WHAT YOU NEED TO DO
Take the lines below beginning at the line that has "## 어/어/야 버리다" and stopping after the line that has "꾸미다 decorate", and print them exactly as they are, with no other lines.
LISTED ENTRIES Start Marker
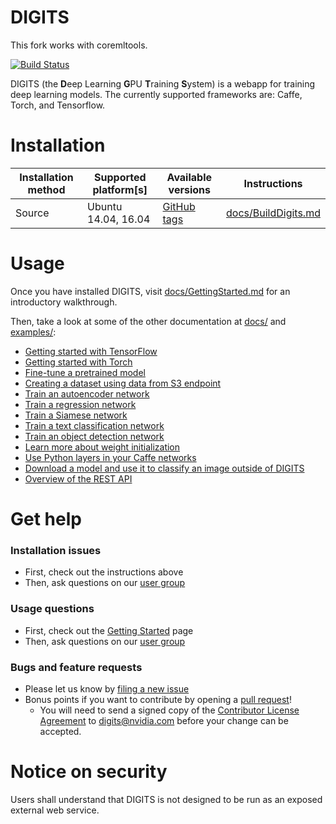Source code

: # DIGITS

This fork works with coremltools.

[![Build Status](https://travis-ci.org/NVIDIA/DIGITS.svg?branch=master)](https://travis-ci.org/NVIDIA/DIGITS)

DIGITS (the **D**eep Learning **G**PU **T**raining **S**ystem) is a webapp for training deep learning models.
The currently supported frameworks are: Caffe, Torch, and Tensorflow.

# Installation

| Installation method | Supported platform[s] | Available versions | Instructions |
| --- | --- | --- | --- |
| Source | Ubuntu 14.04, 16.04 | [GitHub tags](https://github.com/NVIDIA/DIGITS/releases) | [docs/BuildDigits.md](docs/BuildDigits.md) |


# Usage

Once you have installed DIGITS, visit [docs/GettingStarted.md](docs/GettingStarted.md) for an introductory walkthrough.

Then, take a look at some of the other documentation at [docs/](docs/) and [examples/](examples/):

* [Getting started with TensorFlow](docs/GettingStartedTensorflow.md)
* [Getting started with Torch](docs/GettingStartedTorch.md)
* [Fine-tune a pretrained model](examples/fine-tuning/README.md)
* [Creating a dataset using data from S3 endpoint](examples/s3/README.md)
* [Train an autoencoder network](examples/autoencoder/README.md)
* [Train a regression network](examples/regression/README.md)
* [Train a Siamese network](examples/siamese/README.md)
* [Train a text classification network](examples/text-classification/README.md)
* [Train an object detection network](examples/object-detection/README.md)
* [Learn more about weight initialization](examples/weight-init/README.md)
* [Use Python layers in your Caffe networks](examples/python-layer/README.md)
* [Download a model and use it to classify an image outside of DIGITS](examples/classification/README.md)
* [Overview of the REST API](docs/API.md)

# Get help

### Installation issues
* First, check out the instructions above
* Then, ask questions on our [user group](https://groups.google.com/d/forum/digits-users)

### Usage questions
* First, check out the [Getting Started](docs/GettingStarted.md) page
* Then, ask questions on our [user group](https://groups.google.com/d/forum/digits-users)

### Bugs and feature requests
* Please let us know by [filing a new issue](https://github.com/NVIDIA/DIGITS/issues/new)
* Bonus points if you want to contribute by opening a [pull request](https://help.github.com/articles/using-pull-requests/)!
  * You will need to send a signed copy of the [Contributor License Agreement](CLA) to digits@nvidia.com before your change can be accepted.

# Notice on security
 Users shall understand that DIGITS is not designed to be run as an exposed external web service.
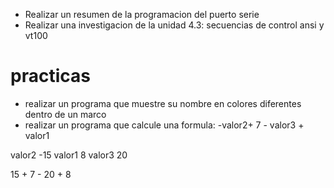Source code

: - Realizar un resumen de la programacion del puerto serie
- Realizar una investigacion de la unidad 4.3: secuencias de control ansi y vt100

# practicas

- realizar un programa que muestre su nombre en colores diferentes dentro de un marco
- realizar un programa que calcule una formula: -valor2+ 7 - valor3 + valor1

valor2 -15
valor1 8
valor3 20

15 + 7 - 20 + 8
LISTED ENTRIES End Marker
LISTED ENTRIES Start Marker
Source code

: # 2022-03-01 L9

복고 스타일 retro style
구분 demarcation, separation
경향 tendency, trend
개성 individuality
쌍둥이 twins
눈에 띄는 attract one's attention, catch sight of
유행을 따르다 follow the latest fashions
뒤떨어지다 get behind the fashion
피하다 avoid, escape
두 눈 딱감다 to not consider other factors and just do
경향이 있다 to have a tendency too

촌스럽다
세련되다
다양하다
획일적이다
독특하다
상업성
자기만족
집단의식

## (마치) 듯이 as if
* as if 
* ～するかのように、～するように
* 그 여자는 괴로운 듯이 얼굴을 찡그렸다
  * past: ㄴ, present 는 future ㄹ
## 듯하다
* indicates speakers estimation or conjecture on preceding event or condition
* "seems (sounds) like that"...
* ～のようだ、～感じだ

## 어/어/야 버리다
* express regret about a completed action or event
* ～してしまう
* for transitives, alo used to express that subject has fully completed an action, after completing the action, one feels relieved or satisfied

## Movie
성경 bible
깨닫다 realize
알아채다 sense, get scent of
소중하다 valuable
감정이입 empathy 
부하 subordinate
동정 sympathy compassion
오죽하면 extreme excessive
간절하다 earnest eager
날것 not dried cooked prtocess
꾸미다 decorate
LISTED ENTRIES End Marker
TASK ANSWER
## 어/어/야 버리다
* express regret about a completed action or event
* ～してしまう
* for transitives, alo used to express that subject has fully completed an action, after completing the action, one feels relieved or satisfied

## Movie
성경 bible
깨닫다 realize
알아채다 sense, get scent of
소중하다 valuable
감정이입 empathy 
부하 subordinate
동정 sympathy compassion
오죽하면 extreme excessive
간절하다 earnest eager
날것 not dried cooked prtocess
꾸미다 decorate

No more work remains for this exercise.